- [Dataset records]

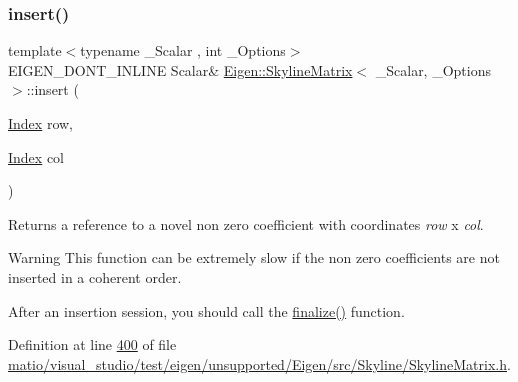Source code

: \subsubsection{\texorpdfstring{insert()}{insert()}\hspace{0.1cm}{\footnotesize\ttfamily [1/2]}}
{\footnotesize\ttfamily template$<$typename \+\_\+\+Scalar , int \+\_\+\+Options$>$ \\
E\+I\+G\+E\+N\+\_\+\+D\+O\+N\+T\+\_\+\+I\+N\+L\+I\+NE Scalar\& \hyperlink{class_eigen_1_1_skyline_matrix}{Eigen\+::\+Skyline\+Matrix}$<$ \+\_\+\+Scalar, \+\_\+\+Options $>$\+::insert (\begin{DoxyParamCaption}\item[{\hyperlink{group___core___module_a554f30542cc2316add4b1ea0a492ff02}{Index}}]{row,  }\item[{\hyperlink{group___core___module_a554f30542cc2316add4b1ea0a492ff02}{Index}}]{col }\end{DoxyParamCaption})\hspace{0.3cm}{\ttfamily [inline]}}

\begin{DoxyReturn}{Returns}
a reference to a novel non zero coefficient with coordinates {\itshape row} x {\itshape col}.
\end{DoxyReturn}
\begin{DoxyWarning}{Warning}
This function can be extremely slow if the non zero coefficients are not inserted in a coherent order.
\end{DoxyWarning}
After an insertion session, you should call the \hyperlink{class_eigen_1_1_skyline_matrix_a1269310d041fb3ca2a980644f3cfe5a2}{finalize()} function. 

Definition at line \hyperlink{matio_2visual__studio_2test_2eigen_2unsupported_2_eigen_2src_2_skyline_2_skyline_matrix_8h_source_l00400}{400} of file \hyperlink{matio_2visual__studio_2test_2eigen_2unsupported_2_eigen_2src_2_skyline_2_skyline_matrix_8h_source}{matio/visual\+\_\+studio/test/eigen/unsupported/\+Eigen/src/\+Skyline/\+Skyline\+Matrix.\+h}.

\mbox{\label{class_eigen_1_1_skyline_matrix_a6e2d550f29d0dd59f83aa9d568d92c23}}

- [Exercise aim] Find the word "DoxyReturn" in the records and pull out each line that has it.

- [Exercise solution]
\begin{DoxyReturn}{Returns}
\end{DoxyReturn}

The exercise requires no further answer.